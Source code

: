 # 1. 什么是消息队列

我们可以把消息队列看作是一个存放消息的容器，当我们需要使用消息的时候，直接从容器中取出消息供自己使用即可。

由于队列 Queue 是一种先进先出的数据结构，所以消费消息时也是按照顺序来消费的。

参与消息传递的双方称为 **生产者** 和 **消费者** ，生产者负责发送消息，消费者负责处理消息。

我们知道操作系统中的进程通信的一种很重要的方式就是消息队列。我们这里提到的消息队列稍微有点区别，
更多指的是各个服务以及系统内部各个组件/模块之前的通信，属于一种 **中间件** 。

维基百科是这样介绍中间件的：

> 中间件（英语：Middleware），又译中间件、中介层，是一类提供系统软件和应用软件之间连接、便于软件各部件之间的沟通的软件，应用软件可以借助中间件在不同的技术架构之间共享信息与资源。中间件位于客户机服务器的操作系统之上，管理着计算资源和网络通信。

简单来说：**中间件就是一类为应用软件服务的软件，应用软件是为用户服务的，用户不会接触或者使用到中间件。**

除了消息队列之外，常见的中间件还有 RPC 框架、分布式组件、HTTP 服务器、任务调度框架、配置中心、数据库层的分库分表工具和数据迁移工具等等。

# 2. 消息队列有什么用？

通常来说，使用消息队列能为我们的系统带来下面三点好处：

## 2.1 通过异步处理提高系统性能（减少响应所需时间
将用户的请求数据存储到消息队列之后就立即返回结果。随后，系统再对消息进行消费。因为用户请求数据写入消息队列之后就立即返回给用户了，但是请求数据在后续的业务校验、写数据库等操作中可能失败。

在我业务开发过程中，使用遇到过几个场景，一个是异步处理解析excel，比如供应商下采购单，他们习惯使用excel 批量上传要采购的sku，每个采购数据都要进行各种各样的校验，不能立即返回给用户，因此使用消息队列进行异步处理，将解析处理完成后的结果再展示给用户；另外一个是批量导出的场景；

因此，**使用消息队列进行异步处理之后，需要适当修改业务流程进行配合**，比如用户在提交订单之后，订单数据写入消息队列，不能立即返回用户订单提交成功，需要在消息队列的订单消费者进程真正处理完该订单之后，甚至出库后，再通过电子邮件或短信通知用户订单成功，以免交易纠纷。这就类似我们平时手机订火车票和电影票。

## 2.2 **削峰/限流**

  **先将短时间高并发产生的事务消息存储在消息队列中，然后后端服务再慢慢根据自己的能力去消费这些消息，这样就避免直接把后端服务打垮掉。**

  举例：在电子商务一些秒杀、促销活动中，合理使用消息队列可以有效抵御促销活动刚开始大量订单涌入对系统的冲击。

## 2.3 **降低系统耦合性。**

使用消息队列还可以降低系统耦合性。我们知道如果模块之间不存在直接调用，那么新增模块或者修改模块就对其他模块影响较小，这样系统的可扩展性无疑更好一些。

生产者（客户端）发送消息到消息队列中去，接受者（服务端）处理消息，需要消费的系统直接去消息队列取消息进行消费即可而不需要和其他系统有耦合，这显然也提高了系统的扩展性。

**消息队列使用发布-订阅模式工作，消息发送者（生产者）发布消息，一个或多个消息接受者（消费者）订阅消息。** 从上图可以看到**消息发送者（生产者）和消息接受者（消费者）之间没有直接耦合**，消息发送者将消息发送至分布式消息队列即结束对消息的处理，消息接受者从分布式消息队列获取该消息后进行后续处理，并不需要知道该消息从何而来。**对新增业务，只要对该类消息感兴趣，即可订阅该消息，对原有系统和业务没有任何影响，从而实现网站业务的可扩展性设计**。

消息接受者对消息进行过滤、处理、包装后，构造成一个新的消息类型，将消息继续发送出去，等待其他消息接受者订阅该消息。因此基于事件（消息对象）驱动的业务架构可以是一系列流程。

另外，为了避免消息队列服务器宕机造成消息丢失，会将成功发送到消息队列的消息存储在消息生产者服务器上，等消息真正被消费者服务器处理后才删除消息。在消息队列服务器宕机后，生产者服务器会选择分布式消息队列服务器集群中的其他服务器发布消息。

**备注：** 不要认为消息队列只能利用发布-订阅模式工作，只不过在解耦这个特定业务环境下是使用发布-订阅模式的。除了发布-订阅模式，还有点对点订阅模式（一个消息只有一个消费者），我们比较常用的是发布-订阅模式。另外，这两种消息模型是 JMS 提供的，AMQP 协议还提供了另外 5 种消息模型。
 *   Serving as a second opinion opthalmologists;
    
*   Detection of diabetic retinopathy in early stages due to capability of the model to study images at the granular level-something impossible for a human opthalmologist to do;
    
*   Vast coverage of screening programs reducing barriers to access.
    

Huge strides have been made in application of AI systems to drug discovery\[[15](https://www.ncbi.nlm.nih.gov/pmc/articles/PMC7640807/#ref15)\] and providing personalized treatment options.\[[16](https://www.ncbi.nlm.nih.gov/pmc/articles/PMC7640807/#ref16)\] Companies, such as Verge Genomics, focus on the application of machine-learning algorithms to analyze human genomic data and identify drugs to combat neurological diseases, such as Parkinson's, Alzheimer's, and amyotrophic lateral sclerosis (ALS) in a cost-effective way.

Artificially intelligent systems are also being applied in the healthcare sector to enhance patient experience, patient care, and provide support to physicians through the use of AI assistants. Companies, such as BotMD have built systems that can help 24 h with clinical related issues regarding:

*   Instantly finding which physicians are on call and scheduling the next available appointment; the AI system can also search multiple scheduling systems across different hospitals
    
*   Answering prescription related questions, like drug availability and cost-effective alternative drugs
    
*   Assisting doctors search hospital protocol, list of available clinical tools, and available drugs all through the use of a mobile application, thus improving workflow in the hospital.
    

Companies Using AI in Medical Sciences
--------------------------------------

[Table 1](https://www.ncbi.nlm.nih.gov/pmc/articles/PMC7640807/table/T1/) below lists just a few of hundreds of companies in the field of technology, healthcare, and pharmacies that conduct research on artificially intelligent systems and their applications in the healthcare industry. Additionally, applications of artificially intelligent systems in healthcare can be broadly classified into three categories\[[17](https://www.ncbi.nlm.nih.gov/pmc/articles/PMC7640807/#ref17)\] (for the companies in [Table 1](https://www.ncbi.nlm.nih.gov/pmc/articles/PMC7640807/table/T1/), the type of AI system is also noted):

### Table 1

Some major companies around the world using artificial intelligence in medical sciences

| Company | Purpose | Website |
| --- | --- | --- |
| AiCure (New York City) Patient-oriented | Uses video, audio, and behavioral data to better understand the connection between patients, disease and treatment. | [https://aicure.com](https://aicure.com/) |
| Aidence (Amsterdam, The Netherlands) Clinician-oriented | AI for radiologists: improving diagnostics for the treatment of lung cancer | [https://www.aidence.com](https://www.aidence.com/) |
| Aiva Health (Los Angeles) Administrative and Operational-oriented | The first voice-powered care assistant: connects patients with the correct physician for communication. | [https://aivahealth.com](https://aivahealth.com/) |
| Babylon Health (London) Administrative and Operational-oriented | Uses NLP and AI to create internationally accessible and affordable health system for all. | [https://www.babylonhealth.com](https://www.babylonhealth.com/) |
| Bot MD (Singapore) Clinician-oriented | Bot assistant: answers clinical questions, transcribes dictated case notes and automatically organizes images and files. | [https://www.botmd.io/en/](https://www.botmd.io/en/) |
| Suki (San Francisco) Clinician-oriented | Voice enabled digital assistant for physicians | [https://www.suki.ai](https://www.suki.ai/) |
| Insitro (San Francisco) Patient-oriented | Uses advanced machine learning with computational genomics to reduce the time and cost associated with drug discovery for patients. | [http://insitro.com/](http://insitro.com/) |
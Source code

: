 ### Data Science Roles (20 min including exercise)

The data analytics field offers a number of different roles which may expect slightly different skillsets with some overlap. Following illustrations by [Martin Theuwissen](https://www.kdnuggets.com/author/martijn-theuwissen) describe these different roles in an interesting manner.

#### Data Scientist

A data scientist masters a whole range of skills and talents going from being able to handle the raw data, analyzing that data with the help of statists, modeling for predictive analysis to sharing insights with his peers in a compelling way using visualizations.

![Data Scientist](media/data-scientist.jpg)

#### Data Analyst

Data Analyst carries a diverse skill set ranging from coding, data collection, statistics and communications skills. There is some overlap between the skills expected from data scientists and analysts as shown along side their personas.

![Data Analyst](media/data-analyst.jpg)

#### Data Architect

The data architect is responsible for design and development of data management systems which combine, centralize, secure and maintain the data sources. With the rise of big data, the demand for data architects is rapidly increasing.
◆ ◆ ◆
• EXERCISE
Print, from the entries above, the line with "## 2.3 **降低系统耦合性。**", the line with "生产者（客户端）发送消息到消" and all lines between them, exactly and with nothing else.

• PROBLEM SOLUTION
## 2.3 **降低系统耦合性。**

使用消息队列还可以降低系统耦合性。我们知道如果模块之间不存在直接调用，那么新增模块或者修改模块就对其他模块影响较小，这样系统的可扩展性无疑更好一些。

生产者（客户端）发送消息到消息队列中去，接受者（服务端）处理消息，需要消费的系统直接去消息队列取消息进行消费即可而不需要和其他系统有耦合，这显然也提高了系统的扩展性。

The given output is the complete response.